Updated on May 13, 2014

Director: Joe and Anthony Russo
Cast: Chris Evans, Anthony Mackie, Scarlet Johansson, Robert Redford, Cobie Smulders, Sebastian Shaw

"Don't trust anyone!"
- - Nick Fury in Captain America: The Winter Soldier


The original Captain America introduced Steve Rogers (Chris Evans) as a soldier shaped in a time when words like "honor" and "freedom" meant something, and where every battle fought served a greater purpose. He is very much a product of the "old world," holding onto beliefs and ideals that seem antiquated and anachronistic in our modern world of ugliness and uncertainty. He joined the S.H.I.E.L.D. team because it seemed as though they stood for the very values he swore to uphold. In Captain America: The Winter Soldier, even that's not a sure thing now.

Captain America: The Winter Soldier is a much darker film than its predecessor, and is all the better for it. It delivers all the exhilarating action sequences and stunts one expects from a Marvel action movie, and they're superbly choreographed and directed by filmmakers Anthony and Joe Russo. It also has more than its share of good hearty laughs, like the film's opening scene where Steve jogs laps around Sam Wilson (Anthony Mackie), a.k.a The Falcon, in the early hours of the morning. But what makes the movie as compelling as it is is the fact that it immerses us into a world that's simultaneously fantastic and familiar. Captain America: The Winter Soldier features many cool comic-book like warships and gadgets, yet some of the issues it raises hit pretty close to home.

The less you know about the plot going in, the better.
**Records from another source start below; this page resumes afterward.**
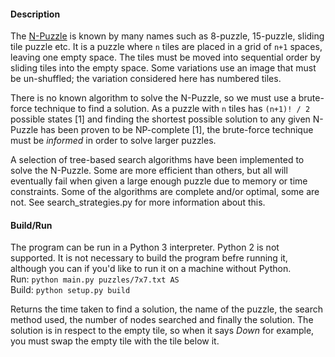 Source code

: #### Description
The [N-Puzzle](https://en.wikipedia.org/wiki/N-puzzle) is known by many names such as 8-puzzle, 15-puzzle, sliding tile puzzle etc. It is a puzzle where `n` tiles are placed in a grid of `n+1` spaces, leaving one empty space. The tiles must be moved into sequential order by sliding tiles into the empty space. Some variations use an image that must be un-shuffled; the variation considered here has numbered tiles. 

There is no known algorithm to solve the N-Puzzle, so we must use a brute-force technique to find a solution. As a puzzle with `n` tiles has `(n+1)! / 2` possible states [1] and finding the shortest possible solution to any given N-Puzzle has been proven to be NP-complete [1], the brute-force technique must be _informed_ in order to solve larger puzzles. 

A selection of tree-based search algorithms have been implemented to solve the N-Puzzle. Some are more efficient than others, but all will eventually fail when given a large enough puzzle due to memory or time constraints. Some of the algorithms are complete and/or optimal, some are not. See search_strategies.py for more information about this.

#### Build/Run
The program can be run in a Python 3 interpreter. Python 2 is not supported. It is not necessary to build the program befre running it, although you can if you'd like to run it on a machine without Python.  
Run: `python main.py puzzles/7x7.txt AS`  
Build: `python setup.py build`

Returns the time taken to find a solution, the name of the puzzle, the search method used, the number of nodes searched and finally the solution. The solution is in respect to the empty tile, so when it says _Down_ for example, you must swap the empty tile with the tile below it.  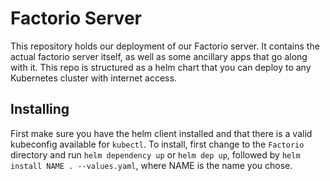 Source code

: # Factorio Server
This repository holds our deployment of our Factorio server. It contains the actual factorio server itself, as well as some ancillary apps that go along with it. This repo is structured as a helm chart that you can deploy to any Kubernetes cluster with internet access. 


## Installing

First make sure you have the helm client installed and that there is a valid kubeconfig available for `kubectl`. To install, first change to the `Factorio` directory and run
`helm dependency up` or `helm dep up`, followed by `helm install NAME . --values.yaml`, where NAME is the name you chose.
The movie opens with S.H.I.E.L.D. director Nick Fury (Samuel L. Jackson) sending the good Captain on a mission to save a company vessel from Algerian pirates. Steve believes he's there simply to save the hostages, until he catches Black Widow (Scarlett Johansson) extracting information from the ship's computers, which was her mission all along. When he confronts Fury about it, Fury lets him in on something called Project Insight, in which three Helicarriers are linked by spy satellites and are designed to make a preemptive strike against any potential terrorist threat. "I thought the punishment came after the crime," Rogers says to Fury. Maybe at one time it did, but in our post-9/11 world, nothing's that simple anymore.

Good job, Captain. A very good job, indeed!
Good job, Captain. A very good job, indeed!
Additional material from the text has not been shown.